Publik pun agaknya mendukung penuh gagasan regenerasi vertikal. Hal ini ditunjukkan okeh hasil survei FFH yang menyatakan regenerasi kepemimpinan nasional sangat penting dilakukan.

Sebanyak 57,61 persen dari 1.090 orang responden yang disurvei, menginginkan adanya regenerasi kepemimpinan nasional. Sisanya sebanyak 29,81% responden menilai regenerasi kepemimpinan nasional penting. Sementara 2,11% responden menilai regenerasi kepemimpinan nasional tidak penting dan 10,36% menilai tidak tahu.

"Melihat dari waktu ke waktu, publik tetap menilai isu regenerasi kepemimpinan nasional sebagai isu yang sangat penting," ungkap Peneliti Senior FFH, Dian Permata dalam kesempatan yang sama.

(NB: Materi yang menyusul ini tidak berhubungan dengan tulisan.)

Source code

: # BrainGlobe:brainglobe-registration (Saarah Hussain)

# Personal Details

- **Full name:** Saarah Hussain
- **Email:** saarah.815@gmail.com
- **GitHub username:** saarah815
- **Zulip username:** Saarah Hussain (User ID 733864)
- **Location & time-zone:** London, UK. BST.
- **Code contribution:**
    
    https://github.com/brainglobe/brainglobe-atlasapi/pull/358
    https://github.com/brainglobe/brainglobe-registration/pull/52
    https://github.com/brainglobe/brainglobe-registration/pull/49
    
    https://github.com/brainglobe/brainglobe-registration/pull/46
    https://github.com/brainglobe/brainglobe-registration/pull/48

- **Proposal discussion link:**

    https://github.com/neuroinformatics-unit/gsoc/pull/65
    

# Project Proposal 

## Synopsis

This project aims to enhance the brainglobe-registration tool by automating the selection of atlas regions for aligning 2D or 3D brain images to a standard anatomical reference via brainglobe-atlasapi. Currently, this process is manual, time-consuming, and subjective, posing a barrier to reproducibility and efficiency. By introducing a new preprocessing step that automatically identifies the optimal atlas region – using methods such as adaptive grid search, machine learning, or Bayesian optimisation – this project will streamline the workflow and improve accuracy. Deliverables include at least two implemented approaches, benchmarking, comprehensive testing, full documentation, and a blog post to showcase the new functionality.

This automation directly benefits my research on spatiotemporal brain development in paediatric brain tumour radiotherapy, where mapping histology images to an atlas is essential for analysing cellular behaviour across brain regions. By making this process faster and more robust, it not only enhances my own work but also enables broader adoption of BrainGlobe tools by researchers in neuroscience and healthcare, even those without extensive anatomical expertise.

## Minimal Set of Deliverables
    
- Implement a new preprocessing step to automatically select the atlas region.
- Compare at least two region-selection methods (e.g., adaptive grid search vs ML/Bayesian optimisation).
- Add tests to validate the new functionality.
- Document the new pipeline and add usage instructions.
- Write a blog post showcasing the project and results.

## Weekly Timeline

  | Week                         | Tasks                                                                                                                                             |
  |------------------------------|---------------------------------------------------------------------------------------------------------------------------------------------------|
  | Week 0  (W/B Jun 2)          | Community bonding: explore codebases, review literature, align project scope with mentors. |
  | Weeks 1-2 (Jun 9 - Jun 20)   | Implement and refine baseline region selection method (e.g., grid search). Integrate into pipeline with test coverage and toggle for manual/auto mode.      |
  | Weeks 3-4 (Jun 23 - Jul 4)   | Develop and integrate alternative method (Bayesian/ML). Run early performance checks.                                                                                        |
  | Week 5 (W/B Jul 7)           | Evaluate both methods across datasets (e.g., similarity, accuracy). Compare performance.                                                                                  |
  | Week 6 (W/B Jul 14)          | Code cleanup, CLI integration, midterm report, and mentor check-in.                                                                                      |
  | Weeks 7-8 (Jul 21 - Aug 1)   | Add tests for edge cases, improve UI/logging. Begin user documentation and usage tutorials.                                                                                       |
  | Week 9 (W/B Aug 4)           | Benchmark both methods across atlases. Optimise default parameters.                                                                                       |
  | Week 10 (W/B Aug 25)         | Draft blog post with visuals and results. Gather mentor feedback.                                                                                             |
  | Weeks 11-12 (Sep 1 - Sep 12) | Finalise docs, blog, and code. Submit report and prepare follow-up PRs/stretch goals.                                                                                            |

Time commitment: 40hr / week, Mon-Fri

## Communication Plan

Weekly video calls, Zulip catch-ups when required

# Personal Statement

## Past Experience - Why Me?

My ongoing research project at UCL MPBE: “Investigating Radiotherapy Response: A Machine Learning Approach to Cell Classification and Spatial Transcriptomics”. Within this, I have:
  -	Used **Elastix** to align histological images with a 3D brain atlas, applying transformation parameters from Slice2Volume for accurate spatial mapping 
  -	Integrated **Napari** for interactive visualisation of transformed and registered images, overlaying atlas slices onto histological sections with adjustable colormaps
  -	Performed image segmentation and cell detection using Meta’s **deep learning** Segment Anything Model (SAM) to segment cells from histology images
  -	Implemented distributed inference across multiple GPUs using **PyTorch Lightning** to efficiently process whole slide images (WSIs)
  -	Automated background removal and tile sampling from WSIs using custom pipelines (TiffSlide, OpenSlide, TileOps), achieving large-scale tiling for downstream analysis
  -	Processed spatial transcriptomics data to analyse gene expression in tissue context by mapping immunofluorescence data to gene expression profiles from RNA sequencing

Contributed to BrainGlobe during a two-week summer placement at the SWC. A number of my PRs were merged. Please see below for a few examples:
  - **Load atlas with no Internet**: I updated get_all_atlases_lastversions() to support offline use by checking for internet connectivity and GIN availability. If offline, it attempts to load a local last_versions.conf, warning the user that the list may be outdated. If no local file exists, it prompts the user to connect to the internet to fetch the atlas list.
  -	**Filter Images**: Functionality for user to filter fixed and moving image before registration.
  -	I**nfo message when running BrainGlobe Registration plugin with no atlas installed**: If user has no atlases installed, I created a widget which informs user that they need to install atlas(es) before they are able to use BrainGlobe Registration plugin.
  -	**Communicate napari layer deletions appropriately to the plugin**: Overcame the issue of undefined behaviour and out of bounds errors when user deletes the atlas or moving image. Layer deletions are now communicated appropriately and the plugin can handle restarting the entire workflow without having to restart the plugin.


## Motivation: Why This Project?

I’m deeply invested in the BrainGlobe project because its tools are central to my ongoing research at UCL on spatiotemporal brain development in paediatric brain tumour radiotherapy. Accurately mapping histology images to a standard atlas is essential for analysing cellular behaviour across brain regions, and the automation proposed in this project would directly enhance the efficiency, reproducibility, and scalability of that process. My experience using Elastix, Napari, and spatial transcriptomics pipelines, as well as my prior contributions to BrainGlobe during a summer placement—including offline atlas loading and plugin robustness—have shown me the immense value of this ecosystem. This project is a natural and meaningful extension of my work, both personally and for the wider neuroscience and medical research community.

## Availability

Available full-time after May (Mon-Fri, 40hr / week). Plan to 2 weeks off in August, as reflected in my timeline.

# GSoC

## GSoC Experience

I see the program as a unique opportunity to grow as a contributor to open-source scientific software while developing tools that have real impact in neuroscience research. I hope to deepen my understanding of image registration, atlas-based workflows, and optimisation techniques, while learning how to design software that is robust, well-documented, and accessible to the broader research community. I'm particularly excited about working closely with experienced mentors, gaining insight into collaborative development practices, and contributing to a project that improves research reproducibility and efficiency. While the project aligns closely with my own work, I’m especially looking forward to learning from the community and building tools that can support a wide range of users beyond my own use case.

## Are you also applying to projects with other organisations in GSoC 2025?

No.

Hal ini ditunjukkan dengan hasil survei yang sama pada riset yang dilakukan sebelumnya di periode Januari-Februari 2014. Sebanyak 52,05% responden mengatakan regenerasi kepemimpinan nasional sangat penting, pada jumlah 35,32% responden menilai penting. Sedang, 2,71% responden menilai tidak penting, dan sebanyak 3,83% responden mengatakan tidak tahu.

"Respon publik mengenai isu regenerasi kepemimpinan nasional tidak bisa dilepaskan dari pelajaran pada pilpres 2004, 2009 dan 2014," ucapnya.

Tokoh-tokoh yang berada di garis edar capres-cawapres dalam pilpres, kata Dian, masih dikuasai oleh muka-muka lama yang memunculkan kritik satire 4L alias "Lu lagi, Lu Lagi". "Satire ini dirobohkan Jokowi pada pilpres 2014 yang memberi sedikit warna berbeda" ujar Dian.

Keengganan tokoh senior dalam parpol untuk turun dengan legowo dari kursi tahtanya dan memberi ruang tokoh muda dianggap sebagai alasan tingginya respon publik tentang regenerasi kepemimpinan nasional. "Rakyat merasa bosan sehingga lahirlah tokoh alternatif seperti Jokowi, Ridwan Kamil dan lainnya," ujar Dian.

Respon publik terhadap isu pemimpin alternatif di masa yang akan datang pun menduduki angka yang tinggi. Sebanyak 77,33% responden menilai pemimpin muda alternatif sangat penting, 5,04% menilai penting dan hanya 3,11% dan 1,19% menilai tidak penting dan sangat tidak penting sedang 13,3% menyatakan tidak tahu.

"Sejak masa reformasi, pilpres diikuti oleh ketua umum parpol dan dewan syuro atau pertimbangan parpol, kecuali Jokowi dalam pilpres lalu," jelasnya.

Fakta survei yang dilakukan pada 27 November sampai 29 Desember 2014 dan menggunakan metodologi multistage random sampling ini menjelaskan, kepemimpinan partai sudah sangat tua. Dapat dilihat dari oligarki Megawati Soekarnoputri di PDIP, Susilo Bambang Yudhoyono (SBY) di Partai Demokrat, Prabowo di Partai Gerindra, dan Aburizal Bakrie (ARB) di Partai Golkar.